It has the sensitivity to observe a bumblebee on the moon. The James Webb Space Telescope will launch in one year, and when it does, it will be the most powerful space telescope ever built, a time machine that will peer back over 13.5 billion years to see the first stars and galaxies forming out of the darkness of the early universe.
NASA’s John Mather, who won the Nobel Prize in physics in 2006, will give a Colloquium on the telescope on Wednesday, Oct. 25, at 4 p.m. in One West. His talk, titled “Future Science and Brilliant Engineering with the James Webb Space Telescope,” will cover the telescope’s ambitious program: how scientists plan to use the telescope to study the history of Earth, examine the first stars and galaxies, and investigate the growth and formation of stars, galaxies and planetary systems. And if there is anything that makes Earth special, perhaps the telescope can help answer that question.

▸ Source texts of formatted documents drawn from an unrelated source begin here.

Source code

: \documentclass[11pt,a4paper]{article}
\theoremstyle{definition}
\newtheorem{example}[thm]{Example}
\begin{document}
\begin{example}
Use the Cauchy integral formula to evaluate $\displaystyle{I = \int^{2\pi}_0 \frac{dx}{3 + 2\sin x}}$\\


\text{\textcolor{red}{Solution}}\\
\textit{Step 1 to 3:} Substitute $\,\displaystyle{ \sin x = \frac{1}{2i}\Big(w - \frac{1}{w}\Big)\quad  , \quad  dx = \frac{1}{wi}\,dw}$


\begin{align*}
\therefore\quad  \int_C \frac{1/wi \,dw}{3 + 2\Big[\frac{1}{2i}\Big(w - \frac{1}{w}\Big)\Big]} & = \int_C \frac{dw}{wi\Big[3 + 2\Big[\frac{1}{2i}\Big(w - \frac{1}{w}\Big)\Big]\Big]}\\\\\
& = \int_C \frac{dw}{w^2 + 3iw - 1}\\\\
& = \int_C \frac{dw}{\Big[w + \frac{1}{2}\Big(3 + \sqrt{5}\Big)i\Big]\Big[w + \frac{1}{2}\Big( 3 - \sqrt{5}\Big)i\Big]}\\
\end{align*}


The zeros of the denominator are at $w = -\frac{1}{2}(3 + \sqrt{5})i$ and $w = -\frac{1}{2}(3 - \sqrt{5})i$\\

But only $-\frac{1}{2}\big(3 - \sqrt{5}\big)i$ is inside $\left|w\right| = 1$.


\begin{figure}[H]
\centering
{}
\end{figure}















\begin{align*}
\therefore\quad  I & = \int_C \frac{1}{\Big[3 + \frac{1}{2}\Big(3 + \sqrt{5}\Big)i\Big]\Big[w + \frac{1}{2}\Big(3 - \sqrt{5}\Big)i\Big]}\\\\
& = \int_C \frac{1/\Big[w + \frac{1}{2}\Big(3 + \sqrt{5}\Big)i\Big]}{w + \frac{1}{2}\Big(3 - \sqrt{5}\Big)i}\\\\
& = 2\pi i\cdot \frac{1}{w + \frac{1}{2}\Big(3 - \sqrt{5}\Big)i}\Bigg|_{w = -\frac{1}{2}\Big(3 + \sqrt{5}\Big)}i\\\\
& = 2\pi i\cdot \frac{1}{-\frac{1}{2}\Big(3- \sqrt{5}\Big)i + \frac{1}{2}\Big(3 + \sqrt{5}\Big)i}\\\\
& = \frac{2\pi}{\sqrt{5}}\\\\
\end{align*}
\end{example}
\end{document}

One highlight of the talk will be a discussion of the extraordinary engineering challenges required to meet the scientific requirements.
Mather and George Smoot won the Nobel Prize for their discovery of the blackbody form and anisotropy of the cosmic microwave background radiation. Mather is senior project scientist on the James Webb Space Telescope and an astrophysicist in the Observational Cosmology Laboratory at NASA’s Goddard Space Flight Center.
Pushpa Bhat is a senior scientist in the Particle Physics Division and the Directorate and the chair of the Fermilab Colloquium Committee, which organizes the Colloquium series.